The Mallard Park course venue is ~100 acres of grass hill side located on the north boundary of Deer Flat National Wildlife Refuge bordered by agricultural fields. The park is fairly new, so the sparsely planted trees are immature with ~4″ trunks. This means 100% of the race course can be viewed from several locations within the park.
In addition to large gazebos accompanied by already locked for the season flush toilet facilities located at both the top and bottom of the park, there is a concrete amphitheater built into a ~15 foot high embankment adjacent to the lower gazebo. The pitch of the main hill is a modest ~6-8%, but the pitch of the backside of the amphitheater is twice that with provision for three off-camber side-hill S-turns and integral high speed U-turn.
The vertical drop of the main hill is ~50 feet, and the course included four back-to-back ascents / descents of this hill. A single full legal height barrier was placed at the bottom of the second descent, and this barrier and the entire hill side section were within full view of the finish line, lower gazebo and parking lot. This was not only a fan friendly course layout but it also enabled the announcers to see and comment on more of the race action. Their heckling of the racers would have been more effective, if they had placed an amplifier and a second set of speakers at the top of the course, perhaps powered from the upper gazebo.
The biggest crowd pleaser was Nick Lee in the Men Cat1-2-3 race who successfully jumped the barrier every lap on Day2. Nobody else attempted to jump the barrier, but it still provided ample challenge for all the riders and continuous entertainment for the fans, especially when two riders leapt the barrier at the same time.
The Hillside Section was separated from the Amphitheater Section by five flattish straightaways with intervening U-turns / S-turn.
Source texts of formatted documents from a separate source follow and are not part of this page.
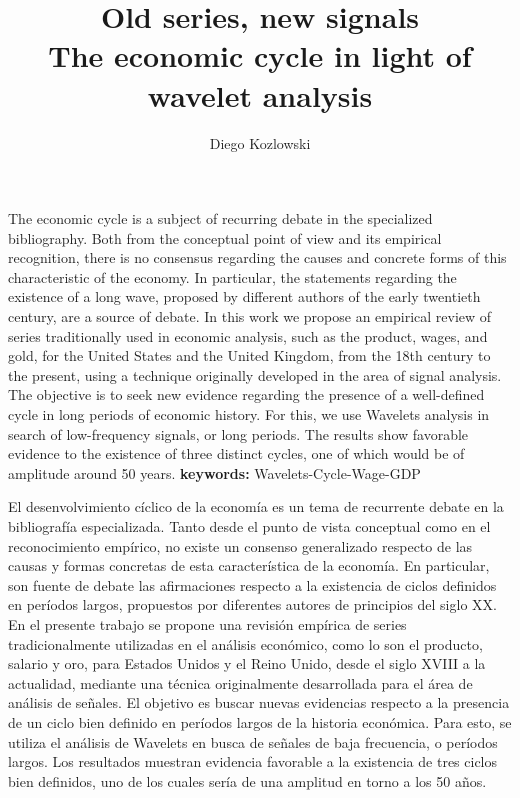 \documentclass[a4paper,10cpi]{article}
\title{{\fontfamily{ptm}\selectfont \Large Old series, new signals \\
	  The economic cycle in light of wavelet analysis }}
\author[1]{Diego Kozlowski}
\affil[1]{Licenciado en Econom\'{i}a por la FCE-UBA. Maestrando en Data Mining\par
	Master in Data Mining \& Knowledge Discovery, FCEN-UBA \par
	Pabell\'{o}n I - Ciudad Universitaria, Buenos Aires, Argentina, cp: 1428 \par 
	dkozlowski@dc.uba.ar}
\date{}                     %
\renewenvironment{abstract}{
	\vspace*{\fill}
	\begin{center}%
		\bfseries\abstractname
\end{center}}%
{\vfill}
\begin{document}
	
	
	\maketitle
	
	
	\begin{abstract}
		The economic cycle is a subject of recurring debate in the specialized bibliography. Both from the conceptual point of view and its empirical recognition, there is no consensus regarding the causes and concrete forms of this characteristic of the economy. In particular, the statements regarding the existence of a long wave, proposed by different authors of the early twentieth century, are a source of debate. In this work we propose an empirical review of series traditionally used in economic analysis, such as the product, wages, and gold, for the United States and the United Kingdom, from the 18th century to the present, using a technique originally developed in the area of ​​signal analysis. The objective is to seek new evidence regarding the presence of a well-defined cycle in long periods of economic history. For this, we use Wavelets analysis in search of low-frequency signals, or long periods. The results show favorable evidence to the existence of three distinct cycles, one of which would be of amplitude around 50 years.
	\end{abstract}
	\textbf{keywords:} Wavelets-Cycle-Wage-GDP
	\medskip
	
	
	
	\justify
	
	\begin{abstract}
		El desenvolvimiento cíclico de la economía es un tema de recurrente debate en la bibliografía especializada. Tanto desde el punto de vista conceptual como en el reconocimiento empírico, no existe un consenso generalizado respecto de las causas y formas concretas de esta característica de la economía. En particular, son fuente de debate las afirmaciones respecto a la existencia de ciclos definidos en períodos largos, propuestos por diferentes autores de principios del siglo XX. En el presente trabajo se propone una revisión empírica de series tradicionalmente utilizadas en el análisis económico, como lo son el producto, salario y oro, para Estados Unidos y el Reino Unido, desde el siglo XVIII a la actualidad, mediante una técnica originalmente desarrollada para el área de análisis de señales. El objetivo es buscar nuevas evidencias respecto a la presencia de un ciclo bien definido en períodos largos de la historia económica. Para esto, se utiliza el análisis de Wavelets en busca de señales de baja frecuencia, o períodos largos. Los resultados muestran evidencia favorable a la existencia de tres ciclos bien definidos, uno de los cuales sería de una amplitud en torno a los 50 años.
	\end{abstract}
\end{document}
Head wind and drafting were significant in these straightaways, especially on Day2 with the stronger wind and reversed course direction. Some of the best racing action occurred on the backside of the amphitheater, as the steep off-camber turns were the most technically challenging on the course surprising riders on the first lap and causing numerous near-crashes.
The grass was long and thick enough that it was significantly slower off the ridden line, hence passing required extra effort. The park harbors a healthy rodent population (no doubt from the surrounding agricultural fields), so “rodent ruts” are prevalent, and these ruts dictated racer line in places and increased course roughness off the ridden line.
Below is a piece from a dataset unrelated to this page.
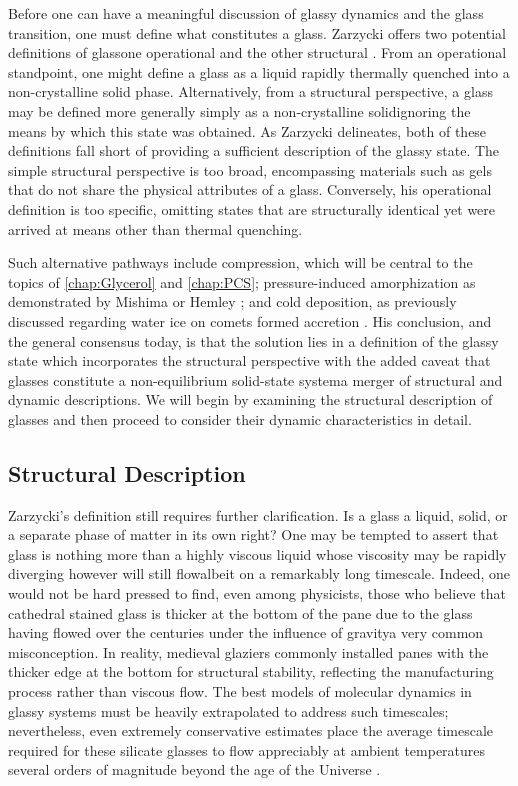 Before one can have a meaningful discussion of glassy dynamics and the glass transition, one must define what constitutes a glass.  Zarzycki offers two potential definitions of glass\textemdash one operational and the other structural \nolinebreak \cite{Zarzycki}.  From an operational standpoint, one might define a glass as a liquid rapidly thermally quenched into a non-crystalline solid phase. Alternatively, from a structural perspective, a glass may be defined more generally simply as a non-crystalline solid\textemdash ignoring the means by which this state was obtained.  As Zarzycki delineates, both of these definitions fall short of providing a sufficient description of the glassy state. The simple structural perspective is too broad, encompassing materials such as gels that do not share the physical attributes of a glass. Conversely, his operational definition is too specific, omitting states that are structurally identical yet were arrived at \via means other than thermal quenching. 

Such alternative pathways include compression, which will be central to the topics of \chap \nolinebreak \ref{chap:Glycerol} and \nolinebreak \ref{chap:PCS}; pressure-induced amorphization as demonstrated by Mishima or Hemley \etal \nolinebreak \cite{Hemley,Mishima}; and cold deposition, as previously discussed regarding water ice on comets formed \via accretion \nolinebreak \cite{Debenedetti2}.  His conclusion, and the general consensus today, is that the solution lies in a definition of the glassy state which incorporates the structural perspective with the added caveat that glasses constitute a non-equilibrium solid-state system\textemdash a merger of structural and dynamic descriptions.  We will begin by examining the structural description of glasses and then proceed to consider their dynamic characteristics in detail.

\subsection{Structural Description}\label{sec:sctructualdesc}

Zarzycki's definition still requires further clarification.  Is a glass a liquid, solid, or a separate phase of matter in its own right?  One may be tempted to assert that glass is nothing more than a highly viscous liquid whose viscosity may be rapidly diverging however will still flow\textemdash albeit on a remarkably long timescale.  Indeed, one would not be hard pressed to find, even among physicists, those who believe that cathedral stained glass is thicker at the bottom of the pane due to the glass having flowed over the centuries under the influence of gravity\textemdash a very common misconception. In reality, medieval glaziers commonly installed panes with the thicker edge at the bottom for structural stability, reflecting the manufacturing process rather than viscous flow. The best models of molecular dynamics in glassy systems must be heavily extrapolated to address such timescales; nevertheless, even extremely conservative estimates place the average timescale required for these silicate glasses to flow appreciably at ambient temperatures several orders of magnitude beyond the age of the Universe \nolinebreak \cite{Zanotto}.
The weather was seasonably cool and breezy, but not really crossy (i.e., the course was not slippery wet, and there was no mud). Saturday’s race weather was low to mid 50F with 10-15mph wind (arm warmer weather), and Sunday’s race weather was mid to upper 40F with 15-20mph wind (arm warmer and leg warmer weather). Sunday’s weather drove the Master Men to huddle together on the leeward side of the restroom facility until after the Women’s race start (i.e., 3 minute delay between Women’s race start and Master Men race start).
Broken Spoke Cycling deserves many kudos for the RFID / pneumatic race timing system they have developed. It still has some bugs, but race results are now typically posted within ~30 minutes after the last racer finishes, and they include a feature that I really appreciate, individual lap times for every racer that enable comparisons to all competitors in all races for the day’s event. One remaining problem is the plastic substrate for the RFID tag is not strong enough to withstand transport via bike racks at interstate travel speed. This led to race start delays, as there is currently a restriction in that replacement tags can only be programmed between races.
After the 1/2Km start sprint on the paved park service road, the course was nearly 100% grass (except for ~100m of paved pathway) with only a single barrier per lap, and no loose sand / dirt nor run-ups. As usual, Sunday’s course was essentially the Saturday course, but run in the opposite direction. The climbs, the technical turns AND the straightaways provided adequate cyclo-cross challenge. The course and wind favored the strongman type of rider, as the climbs were ~1 minute or less immediately followed by descents, and the wind combined with slow course conditions demanded strength in the straightaways.
Mallard Park is a wonderful location to base road bike rides. Meet-up with the rest of your group before the ride; refresh in the flush toilet restrooms, and fill the water bottles; paved parking lot that is free and reasonably safe and secure; picnic after the ride. There are many scenic, natural and historical / archeological low traffic bike ride routes in the area. These range from a lap around Lake Lowell to rides along either side of the Snake River between the bridges for ID-45 and ID-55 to exploration of the intervening wine region.